Mold poses a serious threat to anyone working around it due to its ability to spread in the air, with the skin, eyes, mouth, and lungs being most susceptible. As such, full body protective equipment is recommended when cleaning it up. Additionally, those with preexisting respiratory conditions such as asthma or COPD should take extra precautions to avoid mold exposure. Mold growth occurs most commonly due to water damage in buildings and can grow on any surface, including the backside of walls and ceiling tiles. Whether or not a material can be salvaged is largely determined by how porous it is. Non-porous materials such as glass are able to be fully cleaned while something such as drywall may prove impossible to salvage depending on exposure time. Semi-porous materials like wood can often be saved if properly dried and disinfected in a reasonable amount of time. When used safely, chemicals such as bleach and detergent are effective in removing mold.
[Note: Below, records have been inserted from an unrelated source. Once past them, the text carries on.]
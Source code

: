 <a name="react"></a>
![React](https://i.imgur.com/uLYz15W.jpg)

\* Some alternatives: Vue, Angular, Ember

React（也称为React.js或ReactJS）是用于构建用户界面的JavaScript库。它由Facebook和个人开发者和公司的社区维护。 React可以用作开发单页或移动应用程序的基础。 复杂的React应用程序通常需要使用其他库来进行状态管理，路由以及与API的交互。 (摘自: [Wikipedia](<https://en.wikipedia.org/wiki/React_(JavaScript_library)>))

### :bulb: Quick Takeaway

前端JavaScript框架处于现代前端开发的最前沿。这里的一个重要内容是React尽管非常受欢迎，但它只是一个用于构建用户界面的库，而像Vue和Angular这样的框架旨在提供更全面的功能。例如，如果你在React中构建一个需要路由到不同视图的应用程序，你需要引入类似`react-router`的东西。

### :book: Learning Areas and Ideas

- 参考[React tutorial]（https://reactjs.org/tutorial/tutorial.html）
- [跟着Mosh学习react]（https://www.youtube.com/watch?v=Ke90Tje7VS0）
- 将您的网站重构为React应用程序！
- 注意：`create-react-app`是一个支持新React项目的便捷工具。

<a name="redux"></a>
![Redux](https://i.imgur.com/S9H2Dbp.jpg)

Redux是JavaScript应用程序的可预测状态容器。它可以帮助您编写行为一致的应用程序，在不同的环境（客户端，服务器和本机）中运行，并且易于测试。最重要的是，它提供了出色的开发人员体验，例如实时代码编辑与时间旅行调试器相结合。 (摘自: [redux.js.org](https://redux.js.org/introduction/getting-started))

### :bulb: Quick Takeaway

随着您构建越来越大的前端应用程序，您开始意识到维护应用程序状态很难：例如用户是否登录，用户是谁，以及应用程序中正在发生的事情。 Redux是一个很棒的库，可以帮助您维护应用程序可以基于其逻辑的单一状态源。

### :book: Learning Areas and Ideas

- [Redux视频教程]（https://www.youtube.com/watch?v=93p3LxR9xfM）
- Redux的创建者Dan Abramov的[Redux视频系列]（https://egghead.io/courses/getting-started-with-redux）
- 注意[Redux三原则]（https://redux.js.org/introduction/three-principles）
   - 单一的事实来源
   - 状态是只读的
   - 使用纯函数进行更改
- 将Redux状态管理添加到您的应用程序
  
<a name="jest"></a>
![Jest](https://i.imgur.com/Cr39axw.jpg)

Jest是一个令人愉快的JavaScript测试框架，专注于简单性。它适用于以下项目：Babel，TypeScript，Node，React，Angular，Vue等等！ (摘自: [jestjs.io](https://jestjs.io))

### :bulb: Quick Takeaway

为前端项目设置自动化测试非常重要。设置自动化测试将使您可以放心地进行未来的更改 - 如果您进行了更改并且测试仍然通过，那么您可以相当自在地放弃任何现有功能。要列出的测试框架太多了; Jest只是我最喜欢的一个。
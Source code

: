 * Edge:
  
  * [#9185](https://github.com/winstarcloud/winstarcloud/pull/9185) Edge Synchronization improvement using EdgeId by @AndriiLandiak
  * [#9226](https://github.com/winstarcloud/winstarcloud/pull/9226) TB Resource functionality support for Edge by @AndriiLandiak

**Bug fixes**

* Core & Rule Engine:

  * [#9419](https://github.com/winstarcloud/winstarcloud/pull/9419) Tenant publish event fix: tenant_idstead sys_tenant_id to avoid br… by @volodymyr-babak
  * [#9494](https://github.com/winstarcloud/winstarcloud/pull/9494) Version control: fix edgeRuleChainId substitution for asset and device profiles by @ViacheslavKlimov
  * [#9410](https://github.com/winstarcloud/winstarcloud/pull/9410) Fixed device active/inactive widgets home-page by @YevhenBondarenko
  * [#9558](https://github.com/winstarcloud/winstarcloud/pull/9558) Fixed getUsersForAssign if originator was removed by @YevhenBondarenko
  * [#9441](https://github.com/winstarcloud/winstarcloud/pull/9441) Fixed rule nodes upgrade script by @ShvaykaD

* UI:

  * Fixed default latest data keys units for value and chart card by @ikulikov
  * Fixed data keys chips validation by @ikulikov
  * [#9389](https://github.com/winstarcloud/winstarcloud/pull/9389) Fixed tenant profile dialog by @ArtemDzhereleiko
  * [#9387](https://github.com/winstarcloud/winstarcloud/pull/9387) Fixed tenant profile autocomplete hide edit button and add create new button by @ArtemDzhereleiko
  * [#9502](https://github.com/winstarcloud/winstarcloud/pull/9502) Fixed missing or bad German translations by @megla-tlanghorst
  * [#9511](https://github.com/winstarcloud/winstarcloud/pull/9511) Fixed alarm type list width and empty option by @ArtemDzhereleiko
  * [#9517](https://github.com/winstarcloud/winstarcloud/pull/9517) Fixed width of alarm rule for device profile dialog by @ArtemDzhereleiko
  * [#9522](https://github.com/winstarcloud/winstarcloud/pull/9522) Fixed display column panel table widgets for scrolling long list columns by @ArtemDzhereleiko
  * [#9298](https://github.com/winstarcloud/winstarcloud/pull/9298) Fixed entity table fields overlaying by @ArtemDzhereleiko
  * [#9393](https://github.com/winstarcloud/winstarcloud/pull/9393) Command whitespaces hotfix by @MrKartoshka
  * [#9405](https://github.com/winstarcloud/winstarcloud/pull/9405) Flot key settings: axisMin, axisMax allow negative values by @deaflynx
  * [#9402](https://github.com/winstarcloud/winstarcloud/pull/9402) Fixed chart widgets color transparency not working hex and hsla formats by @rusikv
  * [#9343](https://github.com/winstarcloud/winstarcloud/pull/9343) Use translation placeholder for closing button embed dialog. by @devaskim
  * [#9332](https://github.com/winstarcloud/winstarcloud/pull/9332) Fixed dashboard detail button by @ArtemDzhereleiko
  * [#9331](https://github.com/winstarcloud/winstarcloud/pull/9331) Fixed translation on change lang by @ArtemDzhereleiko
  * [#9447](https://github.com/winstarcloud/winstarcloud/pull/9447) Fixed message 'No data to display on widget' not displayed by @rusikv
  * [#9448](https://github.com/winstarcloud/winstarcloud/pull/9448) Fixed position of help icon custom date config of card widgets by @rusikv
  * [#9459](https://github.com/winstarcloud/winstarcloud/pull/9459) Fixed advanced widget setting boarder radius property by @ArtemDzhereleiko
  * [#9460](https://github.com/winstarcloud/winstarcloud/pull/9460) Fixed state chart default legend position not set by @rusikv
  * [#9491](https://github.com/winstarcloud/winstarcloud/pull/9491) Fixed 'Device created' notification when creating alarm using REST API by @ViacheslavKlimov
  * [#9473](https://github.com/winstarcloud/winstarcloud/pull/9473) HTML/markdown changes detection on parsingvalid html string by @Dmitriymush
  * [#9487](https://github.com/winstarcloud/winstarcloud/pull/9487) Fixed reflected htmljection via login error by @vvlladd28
Extra safety precautions when cleaning up mold may include opening windows to increase ventilation, misting surfaces with water to prevent airborne spores, or storing contaminated items in an airtight container.

==The industry==
The disaster restoration industry, encompassing services such as fire damage repair and mold remediation, has experienced significant growth in recent decades due to a confluence of factors. Severe natural disasters, coupled with increasing development in disaster-prone areas, have created a steady demand for restoration services. While historically dominated by local family-owned businesses, the industry has witnessed a notable consolidation trend driven by private equity firms seeking to capitalize on its recession-proof nature.

===Market size===
The global post-storm remediation market is projected to expand from $70 billion in 2024 to $92 billion by 2029, reflecting the enduring demand for restoration services in the face of climate change and other environmental challenges.